Rob Conery Replaces LINQ to SQL’s Traditional Lazy Loading with LazyList
Rob and Ayende Rahien come up with a new approach to Lazy Loading With The LazyList implementation of IList<T> that takes an IQueryable definition in its constructor. This July 30, 2008 post shows you how to include LINQ Let statements …
This is part of fooling Linq To Sql so it doesn't try to introspect this relationship and build some weird SQL statement.
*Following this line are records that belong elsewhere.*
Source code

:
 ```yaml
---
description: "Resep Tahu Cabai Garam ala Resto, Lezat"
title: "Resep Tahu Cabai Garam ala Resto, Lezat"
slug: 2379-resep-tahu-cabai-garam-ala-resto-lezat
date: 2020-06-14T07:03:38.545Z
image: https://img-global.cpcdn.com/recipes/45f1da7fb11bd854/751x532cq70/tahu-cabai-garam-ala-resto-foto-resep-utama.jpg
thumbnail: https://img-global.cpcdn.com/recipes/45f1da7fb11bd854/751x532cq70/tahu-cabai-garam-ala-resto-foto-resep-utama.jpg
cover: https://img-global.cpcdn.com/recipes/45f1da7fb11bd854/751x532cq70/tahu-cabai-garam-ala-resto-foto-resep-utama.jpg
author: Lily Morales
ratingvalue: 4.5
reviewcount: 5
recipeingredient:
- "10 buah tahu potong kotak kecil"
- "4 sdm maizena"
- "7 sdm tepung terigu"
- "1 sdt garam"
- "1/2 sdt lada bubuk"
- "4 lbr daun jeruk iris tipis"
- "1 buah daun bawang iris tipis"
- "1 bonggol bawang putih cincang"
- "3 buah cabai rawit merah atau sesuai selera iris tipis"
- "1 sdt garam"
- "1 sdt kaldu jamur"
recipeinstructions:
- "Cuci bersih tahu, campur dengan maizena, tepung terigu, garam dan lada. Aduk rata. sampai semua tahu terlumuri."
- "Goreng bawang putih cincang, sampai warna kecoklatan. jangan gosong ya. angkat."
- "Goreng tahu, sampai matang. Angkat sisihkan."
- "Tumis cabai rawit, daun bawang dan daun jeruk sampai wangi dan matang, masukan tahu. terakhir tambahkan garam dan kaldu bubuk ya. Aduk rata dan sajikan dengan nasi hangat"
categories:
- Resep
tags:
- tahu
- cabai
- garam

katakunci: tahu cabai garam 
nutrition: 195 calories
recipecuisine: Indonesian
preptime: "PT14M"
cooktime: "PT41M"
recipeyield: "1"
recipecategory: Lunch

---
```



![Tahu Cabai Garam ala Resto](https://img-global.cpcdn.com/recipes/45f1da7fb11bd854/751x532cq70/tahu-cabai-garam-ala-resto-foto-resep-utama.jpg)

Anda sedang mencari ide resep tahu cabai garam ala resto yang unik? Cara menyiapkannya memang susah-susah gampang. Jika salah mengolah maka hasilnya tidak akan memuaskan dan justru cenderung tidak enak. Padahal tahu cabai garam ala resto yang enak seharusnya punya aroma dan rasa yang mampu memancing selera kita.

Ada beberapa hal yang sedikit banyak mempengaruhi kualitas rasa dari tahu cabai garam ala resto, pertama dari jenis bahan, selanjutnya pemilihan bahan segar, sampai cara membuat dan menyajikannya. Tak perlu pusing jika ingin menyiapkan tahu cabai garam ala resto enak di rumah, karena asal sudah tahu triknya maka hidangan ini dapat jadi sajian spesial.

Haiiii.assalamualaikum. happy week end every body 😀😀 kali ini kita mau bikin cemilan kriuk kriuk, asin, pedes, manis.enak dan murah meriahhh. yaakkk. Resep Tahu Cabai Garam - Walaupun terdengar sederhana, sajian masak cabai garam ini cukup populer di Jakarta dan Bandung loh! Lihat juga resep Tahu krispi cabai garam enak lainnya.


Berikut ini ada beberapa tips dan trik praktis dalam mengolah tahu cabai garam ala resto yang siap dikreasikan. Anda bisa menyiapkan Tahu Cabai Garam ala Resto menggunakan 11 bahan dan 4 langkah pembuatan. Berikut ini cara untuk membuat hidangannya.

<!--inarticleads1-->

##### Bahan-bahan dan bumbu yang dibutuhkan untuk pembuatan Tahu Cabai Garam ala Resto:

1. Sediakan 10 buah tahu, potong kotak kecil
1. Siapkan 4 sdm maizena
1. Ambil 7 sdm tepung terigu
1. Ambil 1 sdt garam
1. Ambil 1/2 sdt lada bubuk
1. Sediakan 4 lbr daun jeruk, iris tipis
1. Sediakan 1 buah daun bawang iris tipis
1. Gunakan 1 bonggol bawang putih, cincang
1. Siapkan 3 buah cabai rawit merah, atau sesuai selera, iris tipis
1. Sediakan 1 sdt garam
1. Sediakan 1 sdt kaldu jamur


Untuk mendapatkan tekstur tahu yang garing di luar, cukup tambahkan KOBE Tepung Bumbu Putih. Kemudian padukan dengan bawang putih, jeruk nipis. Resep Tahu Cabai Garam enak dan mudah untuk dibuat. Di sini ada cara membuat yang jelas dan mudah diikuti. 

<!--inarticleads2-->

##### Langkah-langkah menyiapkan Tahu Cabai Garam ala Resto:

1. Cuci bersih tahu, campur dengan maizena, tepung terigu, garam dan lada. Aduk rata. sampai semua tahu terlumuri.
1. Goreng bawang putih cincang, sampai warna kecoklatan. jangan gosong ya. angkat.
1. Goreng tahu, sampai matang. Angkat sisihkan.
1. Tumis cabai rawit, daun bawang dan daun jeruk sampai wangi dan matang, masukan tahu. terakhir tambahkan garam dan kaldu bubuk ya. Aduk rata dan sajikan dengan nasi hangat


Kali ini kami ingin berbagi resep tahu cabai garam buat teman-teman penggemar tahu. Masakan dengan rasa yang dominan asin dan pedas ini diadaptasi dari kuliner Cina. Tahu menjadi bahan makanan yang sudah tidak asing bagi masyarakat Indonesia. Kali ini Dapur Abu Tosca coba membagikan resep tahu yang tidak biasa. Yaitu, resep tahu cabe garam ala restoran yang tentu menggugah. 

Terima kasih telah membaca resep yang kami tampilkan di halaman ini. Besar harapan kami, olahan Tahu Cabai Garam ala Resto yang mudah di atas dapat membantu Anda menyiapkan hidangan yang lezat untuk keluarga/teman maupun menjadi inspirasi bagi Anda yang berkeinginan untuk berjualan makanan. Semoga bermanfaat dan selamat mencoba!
I had to create these methods and they are simply filter statements that return IQueryable<Product> (you can see these in the checked in Storefront code).
Rob concludes with the source code to implement LazyList<T>.
Ben Hoelting Questions the Future of ADO.NET DataSets After Microsoft Releases the Entity Framework
Ben stated "if you are creating new applications or just adding on features to your current app I would use LINQ or EF instead of ADO Datasets” and an earlier post and goes on to detail the reasons in his Are ADO.NET Datasets dead? post of July 30, 2008.
I don’t believe that DataSets are dead, but they’ll certainly be on life support in a year or two.
Data Platform Group Posts ADO.NET Data Services and Entity Framework Screencasts
Its “How Do I?” Videos — Data Platform Development page offers links to two recently added “How Do I” ADO.NET Data Services (Astoria) screencasts:
- How Do I: Getting Started with ADO.NET Data Services over a Relational Database?
- How Do I: Getting Started with ADO.NET Data Services over a Non-Relational Data Source
and the following screencasts for Entity Framework:
- How Do I: Get Started with the Entity Framework?
- How Do I Get Started with the EDM Wizard?
- How Do I use Entity Client?
- How Do I Serialize a Graph with the Entity Framework?
- How Do I Use the New Entity Data Source?
- How Do I: Learn to use LINQ to Entities?
- How Do I: Use the Entity Framework and LINQ to Entities for Query and Update?